____ EXTRACTED INFORMATION

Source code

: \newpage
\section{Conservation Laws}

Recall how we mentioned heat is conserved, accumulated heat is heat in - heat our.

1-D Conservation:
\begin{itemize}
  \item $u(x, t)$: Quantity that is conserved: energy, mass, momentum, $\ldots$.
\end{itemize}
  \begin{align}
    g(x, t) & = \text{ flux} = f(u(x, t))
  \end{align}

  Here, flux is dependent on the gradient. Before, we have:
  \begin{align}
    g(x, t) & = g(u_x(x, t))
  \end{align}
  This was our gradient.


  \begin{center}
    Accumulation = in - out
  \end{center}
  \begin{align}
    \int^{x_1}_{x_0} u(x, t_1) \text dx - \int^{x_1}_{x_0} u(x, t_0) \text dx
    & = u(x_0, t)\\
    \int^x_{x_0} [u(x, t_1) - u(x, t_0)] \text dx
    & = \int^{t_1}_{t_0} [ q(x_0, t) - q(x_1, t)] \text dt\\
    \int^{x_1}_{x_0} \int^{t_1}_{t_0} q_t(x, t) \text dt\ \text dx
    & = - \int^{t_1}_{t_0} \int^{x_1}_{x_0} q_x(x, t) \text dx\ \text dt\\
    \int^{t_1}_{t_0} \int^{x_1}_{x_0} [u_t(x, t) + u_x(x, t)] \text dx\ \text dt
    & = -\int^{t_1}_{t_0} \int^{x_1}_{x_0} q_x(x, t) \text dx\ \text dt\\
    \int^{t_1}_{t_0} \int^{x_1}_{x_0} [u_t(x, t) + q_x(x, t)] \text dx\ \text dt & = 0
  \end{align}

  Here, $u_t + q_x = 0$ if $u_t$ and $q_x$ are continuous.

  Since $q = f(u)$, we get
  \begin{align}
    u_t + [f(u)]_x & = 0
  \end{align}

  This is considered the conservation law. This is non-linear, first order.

________

- **AIM OF THE EXERCISE**
Every entry in the listing must be retyped exactly.

- **ANSWER TO THIS TASK**
Source code

: \newpage
\section{Conservation Laws}

Recall how we mentioned heat is conserved, accumulated heat is heat in - heat our.

1-D Conservation:
\begin{itemize}
  \item $u(x, t)$: Quantity that is conserved: energy, mass, momentum, $\ldots$.
\end{itemize}
  \begin{align}
    g(x, t) & = \text{ flux} = f(u(x, t))
  \end{align}

  Here, flux is dependent on the gradient. Before, we have:
  \begin{align}
    g(x, t) & = g(u_x(x, t))
  \end{align}
  This was our gradient.


  \begin{center}
    Accumulation = in - out
  \end{center}
  \begin{align}
    \int^{x_1}_{x_0} u(x, t_1) \text dx - \int^{x_1}_{x_0} u(x, t_0) \text dx
    & = u(x_0, t)\\
    \int^x_{x_0} [u(x, t_1) - u(x, t_0)] \text dx
    & = \int^{t_1}_{t_0} [ q(x_0, t) - q(x_1, t)] \text dt\\
    \int^{x_1}_{x_0} \int^{t_1}_{t_0} q_t(x, t) \text dt\ \text dx
    & = - \int^{t_1}_{t_0} \int^{x_1}_{x_0} q_x(x, t) \text dx\ \text dt\\
    \int^{t_1}_{t_0} \int^{x_1}_{x_0} [u_t(x, t) + u_x(x, t)] \text dx\ \text dt
    & = -\int^{t_1}_{t_0} \int^{x_1}_{x_0} q_x(x, t) \text dx\ \text dt\\
    \int^{t_1}_{t_0} \int^{x_1}_{x_0} [u_t(x, t) + q_x(x, t)] \text dx\ \text dt & = 0
  \end{align}

  Here, $u_t + q_x = 0$ if $u_t$ and $q_x$ are continuous.

  Since $q = f(u)$, we get
  \begin{align}
    u_t + [f(u)]_x & = 0
  \end{align}

  This is considered the conservation law. This is non-linear, first order.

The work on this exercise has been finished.